### Exercise
Search the material below for the string "rcghpge". Return every line that holds it.

### Supplied data

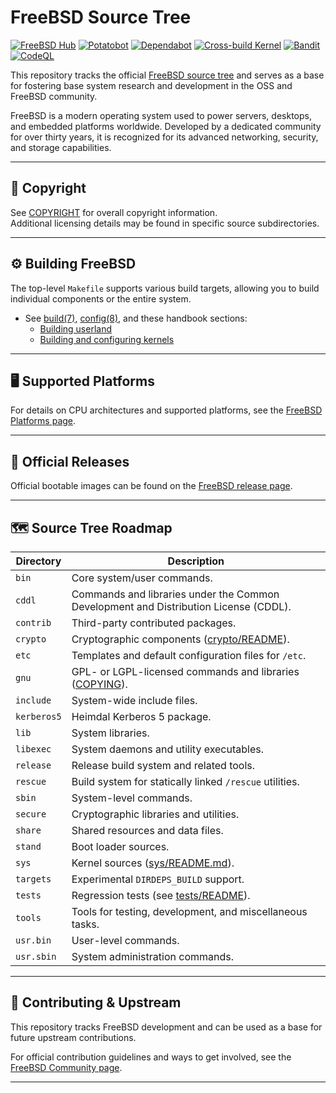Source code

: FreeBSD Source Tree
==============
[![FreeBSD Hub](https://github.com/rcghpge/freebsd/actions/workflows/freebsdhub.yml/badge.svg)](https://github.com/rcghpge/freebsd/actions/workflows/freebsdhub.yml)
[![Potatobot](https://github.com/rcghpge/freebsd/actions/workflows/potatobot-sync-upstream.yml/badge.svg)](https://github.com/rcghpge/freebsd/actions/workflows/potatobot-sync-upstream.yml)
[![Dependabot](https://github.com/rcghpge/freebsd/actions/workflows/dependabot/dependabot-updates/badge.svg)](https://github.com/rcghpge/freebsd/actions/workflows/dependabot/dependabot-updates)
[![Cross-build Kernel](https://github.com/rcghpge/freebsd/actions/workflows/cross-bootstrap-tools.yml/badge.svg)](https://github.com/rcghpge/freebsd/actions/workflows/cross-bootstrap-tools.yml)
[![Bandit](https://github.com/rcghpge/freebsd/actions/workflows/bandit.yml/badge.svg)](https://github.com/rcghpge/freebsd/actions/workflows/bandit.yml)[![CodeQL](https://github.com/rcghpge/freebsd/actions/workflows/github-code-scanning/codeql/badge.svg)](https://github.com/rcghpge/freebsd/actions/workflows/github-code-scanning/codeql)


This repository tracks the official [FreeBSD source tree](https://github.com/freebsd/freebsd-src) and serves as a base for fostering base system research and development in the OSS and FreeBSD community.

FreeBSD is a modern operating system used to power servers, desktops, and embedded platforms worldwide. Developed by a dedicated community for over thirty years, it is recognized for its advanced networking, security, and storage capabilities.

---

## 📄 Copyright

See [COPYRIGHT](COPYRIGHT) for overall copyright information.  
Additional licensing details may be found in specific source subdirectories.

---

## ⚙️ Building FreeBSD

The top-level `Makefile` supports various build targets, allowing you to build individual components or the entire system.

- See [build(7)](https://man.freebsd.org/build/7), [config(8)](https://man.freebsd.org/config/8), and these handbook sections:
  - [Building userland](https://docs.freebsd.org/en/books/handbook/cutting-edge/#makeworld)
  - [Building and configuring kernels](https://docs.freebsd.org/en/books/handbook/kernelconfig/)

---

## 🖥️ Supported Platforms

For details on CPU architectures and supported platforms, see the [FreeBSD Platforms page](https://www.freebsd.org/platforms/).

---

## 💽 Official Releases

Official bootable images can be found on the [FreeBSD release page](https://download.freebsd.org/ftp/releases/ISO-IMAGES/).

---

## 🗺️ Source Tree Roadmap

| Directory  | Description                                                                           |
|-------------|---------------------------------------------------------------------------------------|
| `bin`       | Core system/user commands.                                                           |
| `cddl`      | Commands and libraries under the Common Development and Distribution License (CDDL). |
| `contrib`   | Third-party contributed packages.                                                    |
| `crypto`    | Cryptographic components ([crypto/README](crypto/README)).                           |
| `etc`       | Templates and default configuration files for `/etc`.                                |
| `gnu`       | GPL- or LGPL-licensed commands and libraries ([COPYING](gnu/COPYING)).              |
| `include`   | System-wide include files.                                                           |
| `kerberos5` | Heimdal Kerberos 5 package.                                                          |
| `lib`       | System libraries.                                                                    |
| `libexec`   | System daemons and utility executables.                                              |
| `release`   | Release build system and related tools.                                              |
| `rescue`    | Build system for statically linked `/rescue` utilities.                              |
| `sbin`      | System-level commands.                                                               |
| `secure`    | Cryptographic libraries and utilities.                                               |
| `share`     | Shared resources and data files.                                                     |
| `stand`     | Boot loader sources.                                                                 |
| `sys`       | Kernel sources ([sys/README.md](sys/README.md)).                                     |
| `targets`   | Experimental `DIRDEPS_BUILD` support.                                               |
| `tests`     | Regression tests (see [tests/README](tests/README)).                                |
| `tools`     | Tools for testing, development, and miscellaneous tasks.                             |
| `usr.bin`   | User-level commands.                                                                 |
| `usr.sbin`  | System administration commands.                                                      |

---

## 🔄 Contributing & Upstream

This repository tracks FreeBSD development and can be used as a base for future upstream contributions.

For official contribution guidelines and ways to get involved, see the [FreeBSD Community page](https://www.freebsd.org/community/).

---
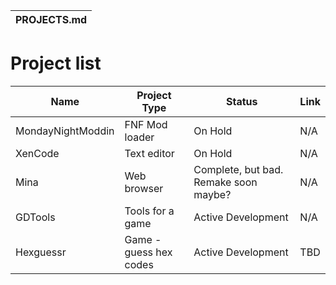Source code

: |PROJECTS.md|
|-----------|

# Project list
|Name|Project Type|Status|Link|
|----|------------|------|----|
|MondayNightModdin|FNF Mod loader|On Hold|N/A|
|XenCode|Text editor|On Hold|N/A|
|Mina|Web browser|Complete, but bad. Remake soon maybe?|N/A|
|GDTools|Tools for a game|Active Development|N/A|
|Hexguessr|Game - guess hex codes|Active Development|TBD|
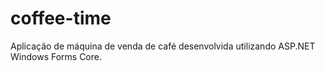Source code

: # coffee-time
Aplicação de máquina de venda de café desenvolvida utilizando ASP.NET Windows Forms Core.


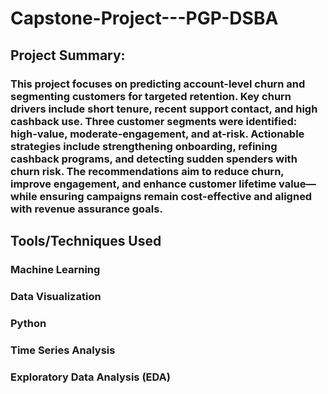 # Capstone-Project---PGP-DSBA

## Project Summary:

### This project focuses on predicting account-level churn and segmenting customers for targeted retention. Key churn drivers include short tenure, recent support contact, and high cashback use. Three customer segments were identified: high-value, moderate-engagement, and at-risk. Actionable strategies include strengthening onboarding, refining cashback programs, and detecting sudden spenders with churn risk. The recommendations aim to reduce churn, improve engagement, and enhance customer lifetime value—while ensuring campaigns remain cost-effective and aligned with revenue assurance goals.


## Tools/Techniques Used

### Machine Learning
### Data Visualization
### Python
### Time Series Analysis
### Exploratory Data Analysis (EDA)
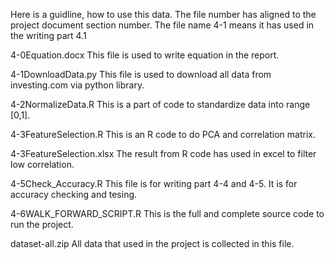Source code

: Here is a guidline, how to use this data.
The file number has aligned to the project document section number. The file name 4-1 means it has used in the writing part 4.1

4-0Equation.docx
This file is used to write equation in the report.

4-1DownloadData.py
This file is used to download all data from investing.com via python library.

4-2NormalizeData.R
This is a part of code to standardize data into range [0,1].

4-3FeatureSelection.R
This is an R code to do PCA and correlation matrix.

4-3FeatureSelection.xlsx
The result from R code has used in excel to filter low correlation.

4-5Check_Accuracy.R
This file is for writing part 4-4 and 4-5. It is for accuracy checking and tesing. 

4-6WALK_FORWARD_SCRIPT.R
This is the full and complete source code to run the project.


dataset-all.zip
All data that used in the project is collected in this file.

### Answer space
[![FreeBSD Hub](https://github.com/rcghpge/freebsd/actions/workflows/freebsdhub.yml/badge.svg)](https://github.com/rcghpge/freebsd/actions/workflows/freebsdhub.yml)
[![Potatobot](https://github.com/rcghpge/freebsd/actions/workflows/potatobot-sync-upstream.yml/badge.svg)](https://github.com/rcghpge/freebsd/actions/workflows/potatobot-sync-upstream.yml)
[![Dependabot](https://github.com/rcghpge/freebsd/actions/workflows/dependabot/dependabot-updates/badge.svg)](https://github.com/rcghpge/freebsd/actions/workflows/dependabot/dependabot-updates)
[![Cross-build Kernel](https://github.com/rcghpge/freebsd/actions/workflows/cross-bootstrap-tools.yml/badge.svg)](https://github.com/rcghpge/freebsd/actions/workflows/cross-bootstrap-tools.yml)
[![Bandit](https://github.com/rcghpge/freebsd/actions/workflows/bandit.yml/badge.svg)](https://github.com/rcghpge/freebsd/actions/workflows/bandit.yml)[![CodeQL](https://github.com/rcghpge/freebsd/actions/workflows/github-code-scanning/codeql/badge.svg)](https://github.com/rcghpge/freebsd/actions/workflows/github-code-scanning/codeql)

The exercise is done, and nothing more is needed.